ASSIGNMENT: Every entry should be repeated exactly. Omit the pictures.

Plain-text document sources:
------------------------------------

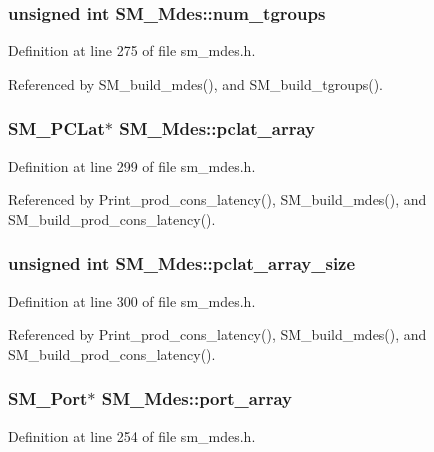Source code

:\subsubsection{\setlength{\rightskip}{0pt plus 5cm}unsigned int \bf{SM\_\-Mdes::num\_\-tgroups}}\label{structSM__Mdes_78aa6465b68f4de612344116e9e3d4b5}




Definition at line 275 of file sm\_\-mdes.h.

Referenced by SM\_\-build\_\-mdes(), and SM\_\-build\_\-tgroups().
\subsubsection{\setlength{\rightskip}{0pt plus 5cm}\bf{SM\_\-PCLat}$\ast$ \bf{SM\_\-Mdes::pclat\_\-array}}\label{structSM__Mdes_1d910e561a438cee14edfd128d9a5ff4}




Definition at line 299 of file sm\_\-mdes.h.

Referenced by Print\_\-prod\_\-cons\_\-latency(), SM\_\-build\_\-mdes(), and SM\_\-build\_\-prod\_\-cons\_\-latency().
\subsubsection{\setlength{\rightskip}{0pt plus 5cm}unsigned int \bf{SM\_\-Mdes::pclat\_\-array\_\-size}}\label{structSM__Mdes_0ef2fe454d0828aba573b379067fe77d}




Definition at line 300 of file sm\_\-mdes.h.

Referenced by Print\_\-prod\_\-cons\_\-latency(), SM\_\-build\_\-mdes(), and SM\_\-build\_\-prod\_\-cons\_\-latency().
\subsubsection{\setlength{\rightskip}{0pt plus 5cm}\bf{SM\_\-Port}$\ast$ \bf{SM\_\-Mdes::port\_\-array}}\label{structSM__Mdes_492861f2ef57a43b7324af4e5381d605}




Definition at line 254 of file sm\_\-mdes.h.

------------------------------------

PROBLEM SOLUTION:
Source code

:\subsubsection{\setlength{\rightskip}{0pt plus 5cm}unsigned int \bf{SM\_\-Mdes::num\_\-tgroups}}\label{structSM__Mdes_78aa6465b68f4de612344116e9e3d4b5}




Definition at line 275 of file sm\_\-mdes.h.

Referenced by SM\_\-build\_\-mdes(), and SM\_\-build\_\-tgroups().
\subsubsection{\setlength{\rightskip}{0pt plus 5cm}\bf{SM\_\-PCLat}$\ast$ \bf{SM\_\-Mdes::pclat\_\-array}}\label{structSM__Mdes_1d910e561a438cee14edfd128d9a5ff4}




Definition at line 299 of file sm\_\-mdes.h.

Referenced by Print\_\-prod\_\-cons\_\-latency(), SM\_\-build\_\-mdes(), and SM\_\-build\_\-prod\_\-cons\_\-latency().
\subsubsection{\setlength{\rightskip}{0pt plus 5cm}unsigned int \bf{SM\_\-Mdes::pclat\_\-array\_\-size}}\label{structSM__Mdes_0ef2fe454d0828aba573b379067fe77d}




Definition at line 300 of file sm\_\-mdes.h.

Referenced by Print\_\-prod\_\-cons\_\-latency(), SM\_\-build\_\-mdes(), and SM\_\-build\_\-prod\_\-cons\_\-latency().
\subsubsection{\setlength{\rightskip}{0pt plus 5cm}\bf{SM\_\-Port}$\ast$ \bf{SM\_\-Mdes::port\_\-array}}\label{structSM__Mdes_492861f2ef57a43b7324af4e5381d605}




Definition at line 254 of file sm\_\-mdes.h.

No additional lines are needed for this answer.